It’s been a big day of company buyouts, with the Federal Court approving the $469 million takeover of Ruralco by Canada-based agriculture giant Nutrien.

This approval comes the same day as Wesfarmers was given the green light from the Court for a $776 million purchase of lithium explorer Kidman Resources.

Ruralco said in an announcement to the ASX today it expects to lodge a copy of the Court approval with the Australian Securities and Investments Commission tomorrow. Once lodged, the takeover will become legally effective and Ruralco shares will be suspended from trading at market close.

Nutrien offered to buy Ruralco at the end of February 2019 for $4.40 per share — valuing the company at $469 million. At the time, Ruralco shares were worth just over $3 each.

As such, Nutrien’s offer represented a 44 per cent premium to the one-month volume weighted average price of Ruralco securities, and Ruralco’s directors were quick to recommend shareholders give the takeover a thumbs up.

However, Ruralco’s eagerness was met with resistance in the form of consumer watchdog concerns.

The concerns

Though Nutrien is based in North America, it operates in Australia through its subsidiary, Landmark. Further to this, Landmark and Ruralco operate in the same sector — both supplying rural merchandise like fertiliser, fencing, and animal health products through retail store networks.

As such, the Australian Competition and Consumer Commission (ACCC) expressed concerns in June that a merger between these two major companies would subdue the competition.

“A merged Landmark-Ruralco would be by far the largest retail and wholesale supplier of rural merchandise in Australia, with Elders the only other large national chain,” ACCC Deputy Chair Mick Keogh said at the time.

“The combined entity would supply around 650 rural merchandise stores (including both corporate and member stores), which is approximately 45 per cent of all rural merchandise stores nationally.”

Areas of concern included Broome, Alice Springs, Cooma, and Hughenden, where the ACCC realised Landmark and Ruralco were key competitors. As such, the merger would mean there would be few remaining competitors in left in these areas.

However, it was not all over for the potential merger; the ACCC was happy to give the buyout the go-ahead so long as the companies involved adhered to competition-encouraging conditions.

The conditions

After some investigation, the ACCC came to the conclusion that there were three primary regions of concern. Subsequently, Nutrien was required to divest three rural merchandise stores in Broome, Alice Spings, and Hughenden to a purchaser approved by the consumer watchdog.

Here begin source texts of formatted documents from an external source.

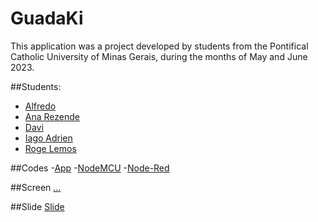 # GuadaKi
This application was a project developed by students from the Pontifical Catholic University of Minas Gerais, during the months of May and June 2023.


##Students:
- [Alfredo](...)
- [Ana Rezende](...)
- [Davi](...)
- [Iago Adrien](https://github.com/Miukiyn)
- [Roge Lemos](...) 


##Codes
-[App](...)
-[NodeMCU](...)
-[Node-Red](...)

##Screen
[...](...)

##Slide
[Slide](...)
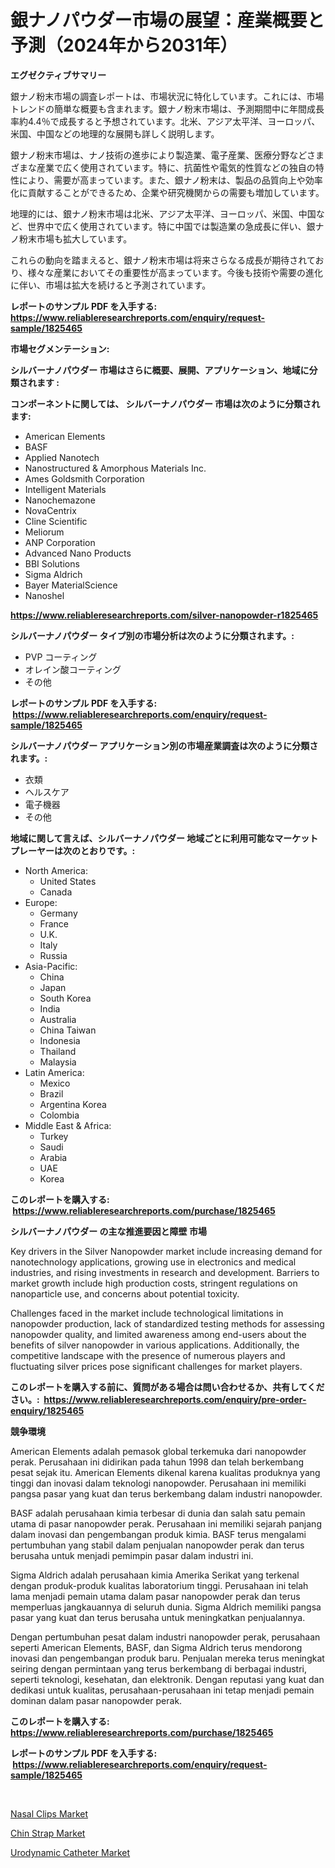 <p><h1>銀ナノパウダー市場の展望：産業概要と予測（2024年から2031年）</h1></p><p><strong>エグゼクティブサマリー</strong></p>
<p><p>銀ナノ粉末市場の調査レポートは、市場状況に特化しています。これには、市場トレンドの簡単な概要も含まれます。銀ナノ粉末市場は、予測期間中に年間成長率約4.4％で成長すると予想されています。北米、アジア太平洋、ヨーロッパ、米国、中国などの地理的な展開も詳しく説明します。</p><p>銀ナノ粉末市場は、ナノ技術の進歩により製造業、電子産業、医療分野などさまざまな産業で広く使用されています。特に、抗菌性や電気的性質などの独自の特性により、需要が高まっています。また、銀ナノ粉末は、製品の品質向上や効率化に貢献することができるため、企業や研究機関からの需要も増加しています。</p><p>地理的には、銀ナノ粉末市場は北米、アジア太平洋、ヨーロッパ、米国、中国など、世界中で広く使用されています。特に中国では製造業の急成長に伴い、銀ナノ粉末市場も拡大しています。</p><p>これらの動向を踏まえると、銀ナノ粉末市場は将来さらなる成長が期待されており、様々な産業においてその重要性が高まっています。今後も技術や需要の進化に伴い、市場は拡大を続けると予測されています。</p></p>
<p><strong>レポートのサンプル PDF を入手する: <a href="https://www.reliableresearchreports.com/enquiry/request-sample/1825465">https://www.reliableresearchreports.com/enquiry/request-sample/1825465</a></strong></p>
<p><strong>市場セグメンテーション:</strong></p>
<p><strong> シルバーナノパウダー 市場はさらに概要、展開、アプリケーション、地域に分類されます :</strong></p>
<p><strong>コンポーネントに関しては、 シルバーナノパウダー 市場は次のように分類されます: &nbsp;</strong></p>
<p><ul><li>American Elements</li><li>BASF</li><li>Applied Nanotech</li><li>Nanostructured & Amorphous Materials Inc.</li><li>Ames Goldsmith Corporation</li><li>Intelligent Materials</li><li>Nanochemazone</li><li>NovaCentrix</li><li>Cline Scientific</li><li>Meliorum</li><li>ANP Corporation</li><li>Advanced Nano Products</li><li>BBI Solutions</li><li>Sigma Aldrich</li><li>Bayer MaterialScience</li><li>Nanoshel</li></ul></p>
<p><strong><a href="https://www.reliableresearchreports.com/silver-nanopowder-r1825465">https://www.reliableresearchreports.com/silver-nanopowder-r1825465</a></strong></p>
<p><strong> シルバーナノパウダー タイプ別の市場分析は次のように分類されます。:</strong></p>
<p><ul><li>PVP コーティング</li><li>オレイン酸コーティング</li><li>その他</li></ul></p>
<p><strong>レポートのサンプル PDF を入手する: &nbsp;<a href="https://www.reliableresearchreports.com/enquiry/request-sample/1825465">https://www.reliableresearchreports.com/enquiry/request-sample/1825465</a></strong></p>
<p><strong> シルバーナノパウダー アプリケーション別の市場産業調査は次のように分類されます。:</strong></p>
<p><ul><li>衣類</li><li>ヘルスケア</li><li>電子機器</li><li>その他</li></ul></p>
<p><strong>地域に関して言えば、シルバーナノパウダー 地域ごとに利用可能なマーケットプレーヤーは次のとおりです。:</strong></p>
<p><ul>
    <li>
        North America:
        <ul>
            <li>United States</li>
            <li>Canada</li>
        </ul>
    </li>
    <li>
        Europe:
        <ul>
            <li>Germany</li>
            <li>France</li>
            <li>U.K.</li>
            <li>Italy</li>
            <li>Russia</li>
        </ul>
    </li>
    <li>
        Asia-Pacific:
        <ul>
            <li>China</li>
            <li>Japan</li>
            <li>South Korea</li>
            <li>India</li>
            <li>Australia</li>
            <li>China Taiwan</li>
            <li>Indonesia</li>
            <li>Thailand</li>
            <li>Malaysia</li>
        </ul>
    </li>
    <li>
        Latin America:
        <ul>
            <li>Mexico</li>
            <li>Brazil</li>
            <li>Argentina Korea</li>
            <li>Colombia</li>
        </ul>
    </li>
    <li>
        Middle East & Africa:
        <ul>
            <li>Turkey</li>
            <li>Saudi</li>
            <li>Arabia</li>
            <li>UAE</li>
            <li>Korea</li>
        </ul>
    </li>
    </ul></p>
<p><strong>このレポートを購入する: &nbsp;<a href="https://www.reliableresearchreports.com/purchase/1825465">https://www.reliableresearchreports.com/purchase/1825465</a></strong></p>
<p><strong>シルバーナノパウダー の主な推進要因と障壁 市場</strong></p>
<p><p>Key drivers in the Silver Nanopowder market include increasing demand for nanotechnology applications, growing use in electronics and medical industries, and rising investments in research and development. Barriers to market growth include high production costs, stringent regulations on nanoparticle use, and concerns about potential toxicity.</p><p>Challenges faced in the market include technological limitations in nanopowder production, lack of standardized testing methods for assessing nanopowder quality, and limited awareness among end-users about the benefits of silver nanopowder in various applications. Additionally, the competitive landscape with the presence of numerous players and fluctuating silver prices pose significant challenges for market players.</p></p>
<p><strong>このレポートを購入する前に、質問がある場合は問い合わせるか、共有してください。:&nbsp; <a href="https://www.reliableresearchreports.com/enquiry/pre-order-enquiry/1825465">https://www.reliableresearchreports.com/enquiry/pre-order-enquiry/1825465</a></strong></p>
<p><strong>競争環境</strong></p>
<p><p>American Elements adalah pemasok global terkemuka dari nanopowder perak. Perusahaan ini didirikan pada tahun 1998 dan telah berkembang pesat sejak itu. American Elements dikenal karena kualitas produknya yang tinggi dan inovasi dalam teknologi nanopowder. Perusahaan ini memiliki pangsa pasar yang kuat dan terus berkembang dalam industri nanopowder.</p><p>BASF adalah perusahaan kimia terbesar di dunia dan salah satu pemain utama di pasar nanopowder perak. Perusahaan ini memiliki sejarah panjang dalam inovasi dan pengembangan produk kimia. BASF terus mengalami pertumbuhan yang stabil dalam penjualan nanopowder perak dan terus berusaha untuk menjadi pemimpin pasar dalam industri ini.</p><p>Sigma Aldrich adalah perusahaan kimia Amerika Serikat yang terkenal dengan produk-produk kualitas laboratorium tinggi. Perusahaan ini telah lama menjadi pemain utama dalam pasar nanopowder perak dan terus memperluas jangkauannya di seluruh dunia. Sigma Aldrich memiliki pangsa pasar yang kuat dan terus berusaha untuk meningkatkan penjualannya.</p><p>Dengan pertumbuhan pesat dalam industri nanopowder perak, perusahaan seperti American Elements, BASF, dan Sigma Aldrich terus mendorong inovasi dan pengembangan produk baru. Penjualan mereka terus meningkat seiring dengan permintaan yang terus berkembang di berbagai industri, seperti teknologi, kesehatan, dan elektronik. Dengan reputasi yang kuat dan dedikasi untuk kualitas, perusahaan-perusahaan ini tetap menjadi pemain dominan dalam pasar nanopowder perak.</p></p>
<p><strong>このレポートを購入する: &nbsp; <a href="https://www.reliableresearchreports.com/purchase/1825465">https://www.reliableresearchreports.com/purchase/1825465</a></strong></p>
<p><strong>レポートのサンプル PDF を入手する: &nbsp;<a href="https://www.reliableresearchreports.com/enquiry/request-sample/1825465">https://www.reliableresearchreports.com/enquiry/request-sample/1825465</a></strong><strong></strong></p>
<p>&nbsp;</p>
<p><p><a href="https://gratis-rainforest-2ca.notion.site/Analyzing-Nasal-Clips-Market-Global-Industry-Perspective-and-Forecast-2024-to-2031-1fdbfa4fc3824fca9500a3d680c55d34">Nasal Clips Market</a></p><p><a href="https://crocus-run-b5a.notion.site/Chin-Strap-Market-Size-Reveals-the-Best-Marketing-Channels-In-Global-Industry-bf36def7f47b4019b0c94657c94273cc">Chin Strap Market</a></p><p><a href="https://metal-farmhouse-e95.notion.site/Decoding-Urodynamic-Catheter-Market-Metrics-Market-Share-Trends-and-Growth-Patterns-39386f3007344d6fa28c113e7452946e">Urodynamic Catheter Market</a></p></p>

Nutrien was happy to oblige, and in August the ACCC announced it had approved the merger.

“Ultimately, we decided that the transaction was not likely to substantially lessen competition, as rival rural merchandise retailers and wholesalers will continue to provide strong competition,” Mick said in a media statement.

He said the Commission realised the independent sector in rural merchandise is strong enough to ensure competition will remain healthy, even with the combining of Landmark and Ruralco.

“While we had competition concerns in Broome, Alice Springs and Hughenden, these were resolved by the commitment to divest sites in those locations,” he said.

The ACCC concluded that though Nutrien will be in a strong position in the market, suppliers will generally have other channels through which to distribute their goods, and any increase in buyer power is not likely to be substantial.

Now that clearance had been given from the ACCC, all that stood in the way of the merger was approval from the Foreign Investment Review Board (FIRB) and Ruralco shareholders.

Less than two weeks after the ACCC approval, both the FIRB and shareholders expressed their support of the merger, marking a moment of relief for Ruralco as the deal could finally go ahead.

Ruralco shares remained steady throughout the ACCC investigations, and trade for $4.40 each at 1:37 pm AEST today — the same price as the buyout.